Binlerce yılın gizemiyle dolu olan Saro Kalesi, Gürcistan'da insan direncinin ve mimari ustalığın bir kanıtı olarak durmaktadır. Köklerinin, Hristiyanlık öncesi zamanlara derinlemesine gömüldüğüne inanılmakta olup, günümüzde bile ilgi çekici olan devasa inşaatın büyüleyici bir hikayesini ortaya koymaktadır.
Kesin zaman çizelgesi belirsizliğini korusa da, Saro Kalesi'nin M.Ö. 1. veya 2. binyılda inşa edildiği tahmin edilmektedir. Bu iddia, komşu yerleşim yerinde bulunan erken ve geç Bronz Çağı eserleri ile Orta Çağ seramik parçaları da dahil olmak üzere çok sayıda arkeolojik buluntu ile desteklenmektedir. Bu arkeolojik hazineler, Saro Köyü çevresinde en azından ikinci binyıldan beri insan yerleşiminin var olduğunu kanıtlamaktadır.

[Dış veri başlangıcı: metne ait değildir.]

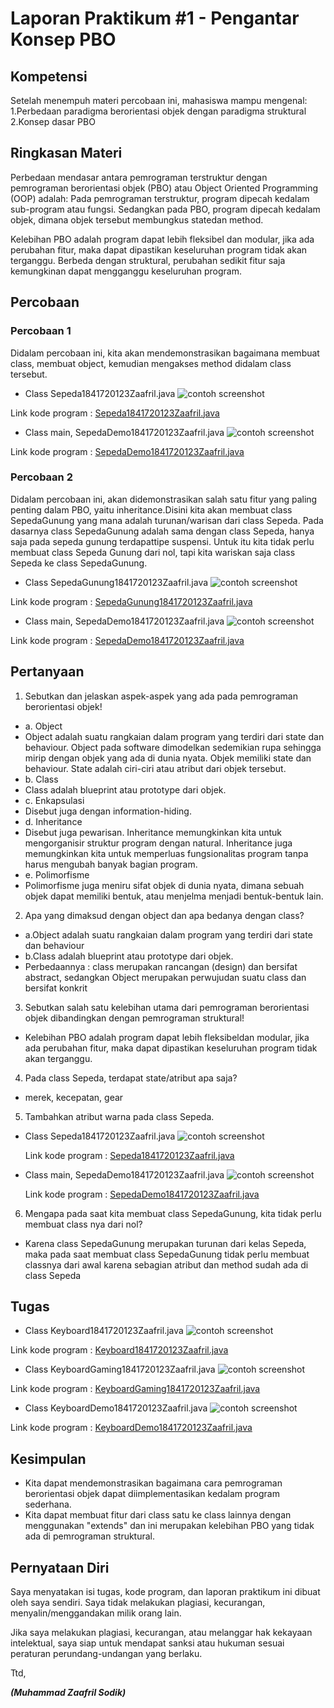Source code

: # Laporan Praktikum #1 - Pengantar Konsep PBO

## Kompetensi

Setelah menempuh materi percobaan ini, mahasiswa mampu mengenal:
1.Perbedaan paradigma berorientasi objek dengan paradigma struktural
2.Konsep dasar PBO

## Ringkasan Materi

Perbedaan mendasar antara pemrograman terstruktur dengan pemrograman berorientasi objek 
(PBO) atau Object Oriented Programming (OOP) adalah: Pada pemrograman terstruktur, program 
dipecah kedalam sub-program atau fungsi. Sedangkan pada PBO, program dipecah kedalam objek, 
dimana objek tersebut membungkus statedan method.

Kelebihan PBO adalah program dapat lebih fleksibel dan modular, jika ada perubahan fitur, maka 
dapat dipastikan keseluruhan program tidak akan terganggu. Berbeda dengan struktural, perubahan 
sedikit fitur saja kemungkinan dapat mengganggu keseluruhan program.

## Percobaan

### Percobaan 1

Didalam percobaan ini, kita akan mendemonstrasikan bagaimana membuat class, membuat object, 
kemudian mengakses method didalam class tersebut.

- Class Sepeda1841720123Zaafril.java
![contoh screenshot](img/Sepeda1.PNG)

Link kode program : [Sepeda1841720123Zaafril.java](Laporan-Praktikum-PBO-2019/src/1_Pengantar_Konsep_PBO/Sepeda1841720123Zaafril.java)

- Class main, SepedaDemo1841720123Zaafril.java
![contoh screenshot](img/SepedaDemo1.PNG)

Link kode program : [SepedaDemo1841720123Zaafril.java](muhzaafrils/Laporan-Praktikum-PBO-2019/src/1_Pengantar_Konsep_PBO/SepedaDemo1841720123Zaafril.java)

### Percobaan 2

Didalam percobaan ini, akan didemonstrasikan salah satu fitur yang paling penting dalam PBO, yaitu 
inheritance.Disini kita akan membuat class SepedaGunung yang mana adalah turunan/warisan dari 
class Sepeda. Pada dasarnya class SepedaGunung adalah sama dengan class Sepeda, hanya saja pada 
sepeda gunung terdapattipe suspensi. Untuk itu kita tidak perlu membuat class Sepeda Gunung dari 
nol, tapi kita wariskan saja class Sepeda ke class SepedaGunung.

- Class SepedaGunung1841720123Zaafril.java
![contoh screenshot](img/SepedaGunung2.PNG)

Link kode program : [SepedaGunung1841720123Zaafril.java](muhzaafrils/Laporan-Praktikum-PBO-2019/src/1_Pengantar_Konsep_PBO/SepedaGung1841720123Zaafril.java)

- Class main, SepedaDemo1841720123Zaafril.java
![contoh screenshot](img/SepedaDemo2.PNG)

Link kode program : [SepedaDemo1841720123Zaafril.java](muhzaafrils/Laporan-Praktikum-PBO-2019/src/1_Pengantar_Konsep_PBO/SepedaDemo1841720123Zaafril.java)


## Pertanyaan

1. Sebutkan dan jelaskan aspek-aspek yang ada pada pemrograman berorientasi objek!
- a. Object 
- Object adalah suatu rangkaian dalam program yang terdiri dari state dan behaviour. Object pada software dimodelkan sedemikian rupa sehingga mirip dengan objek yang ada di dunia nyata. Objek memiliki state dan behaviour. State adalah ciri-ciri atau atribut dari objek tersebut. 
- b. Class 
- Class adalah blueprint atau prototype dari objek. 
- c. Enkapsulasi 
- Disebut juga dengan information-hiding. 
- d. Inheritance 
- Disebut juga pewarisan. Inheritance memungkinkan kita untuk mengorganisir struktur program dengan natural. Inheritance juga memungkinkan kita untuk memperluas fungsionalitas program tanpa harus mengubah banyak bagian program. 
- e. Polimorfisme 
- Polimorfisme juga meniru sifat objek di dunia nyata, dimana sebuah objek dapat memiliki bentuk, atau menjelma menjadi bentuk-bentuk lain. 
2. Apa yang dimaksud dengan object dan apa bedanya dengan class?
-   a.Object adalah suatu rangkaian dalam program yang terdiri dari state dan behaviour
-   b.Class adalah blueprint atau prototype dari objek.
-   Perbedaannya : class merupakan rancangan (design) dan bersifat abstract, sedangkan Object 
    merupakan perwujudan suatu class dan bersifat konkrit
3. Sebutkan salah satu kelebihan utama dari pemrograman berorientasi objek dibandingkan dengan 
pemrograman struktural!
-   Kelebihan PBO adalah program dapat lebih fleksibeldan modular, jika ada perubahan fitur, 
    maka dapat dipastikan keseluruhan program tidak akan terganggu. 
4. Pada class Sepeda, terdapat state/atribut apa saja?
-   merek, kecepatan, gear
5. Tambahkan atribut warna pada class Sepeda.
-   Class Sepeda1841720123Zaafril.java
    ![contoh screenshot](img/Sepeda3.PNG)

    Link kode program : [Sepeda1841720123Zaafril.java](muhzaafrils/Laporan-Praktikum-PBO-2019/src/1_Pengantar_Konsep_PBO/Sepeda1841720123Zaafril.java)

-   Class main, SepedaDemo1841720123Zaafril.java
    ![contoh screenshot](img/SepedaDemo3.PNG)

    Link kode program : [SepedaDemo1841720123Zaafril.java](muhzaafrils/Laporan-Praktikum-PBO-2019/src/1_Pengantar_Konsep_PBO/SepedaDemo1841720123Zaafril.java)
6. Mengapa pada saat kita membuat class SepedaGunung, kita tidak perlu membuat class nya dari nol?
-   Karena class SepedaGunung merupakan turunan dari kelas Sepeda, maka pada saat membuat class SepedaGunung 
    tidak perlu membuat classnya dari awal karena sebagian atribut dan method sudah ada di class Sepeda

## Tugas

- Class Keyboard1841720123Zaafril.java
![contoh screenshot](img/Keyboard3.PNG)

Link kode program : [Keyboard1841720123Zaafril.java](muhzaafrils/Laporan-Praktikum-PBO-2019/src/1_Pengantar_Konsep_PBO/Keyboard1841720123Zaafril.java)

- Class KeyboardGaming1841720123Zaafril.java
![contoh screenshot](img/KeyboardGaming3.PNG)

Link kode program : [KeyboardGaming1841720123Zaafril.java](muhzaafrils/Laporan-Praktikum-PBO-2019/src/1_Pengantar_Konsep_PBO/KeyboardGaming1841720123Zaafril.java)

- Class KeyboardDemo1841720123Zaafril.java
![contoh screenshot](img/KeyboardDemo3.PNG)

Link kode program : [KeyboardDemo1841720123Zaafril.java](muhzaafrils/Laporan-Praktikum-PBO-2019/src/1_Pengantar_Konsep_PBO/KeyboardDemo1841720123Zaafril.java)


## Kesimpulan

- Kita dapat mendemonstrasikan bagaimana cara pemrograman berorientasi objek dapat diimplementasikan kedalam program sederhana.
- Kita dapat membuat fitur dari class satu ke class lainnya dengan menggunakan "extends" dan ini merupakan kelebihan PBO yang tidak ada di 
pemrograman struktural.

## Pernyataan Diri

Saya menyatakan isi tugas, kode program, dan laporan praktikum ini dibuat oleh saya sendiri. Saya tidak melakukan plagiasi, kecurangan, menyalin/menggandakan milik orang lain.

Jika saya melakukan plagiasi, kecurangan, atau melanggar hak kekayaan intelektual, saya siap untuk mendapat sanksi atau hukuman sesuai peraturan perundang-undangan yang berlaku.

Ttd,

***(Muhammad Zaafril Sodik)***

Saro Kalesi'nin mimari karmaşıklığı, stratejik bir dehanın somutlaşmış halidir. Her biri savunma amaçları için hizmet eden üç ayrı yapıdan oluşmaktadır ve birbirinden bağımsız bir şekilde konumlanmıştır. Bu yapılar, periyodik olarak yeniden inşa edilmiş olup, şu anda 2.5 ile 3 metre yüksekliğe ulaşan harabe halinde durmaktadır.
Kuru taş işçiliği kullanılarak inşa edilen kale duvarları, 2.5 metreye kadar (uzunluk ve genişlikte) ölçülen devasa taşların titizlikle yan yana yerleştirildiği bir manzaradır. Taşların dev boyutlarına rağmen simetrinin algılanabildiği bu devasa inşaat, Saro Kalesi'nin bir özelliğidir.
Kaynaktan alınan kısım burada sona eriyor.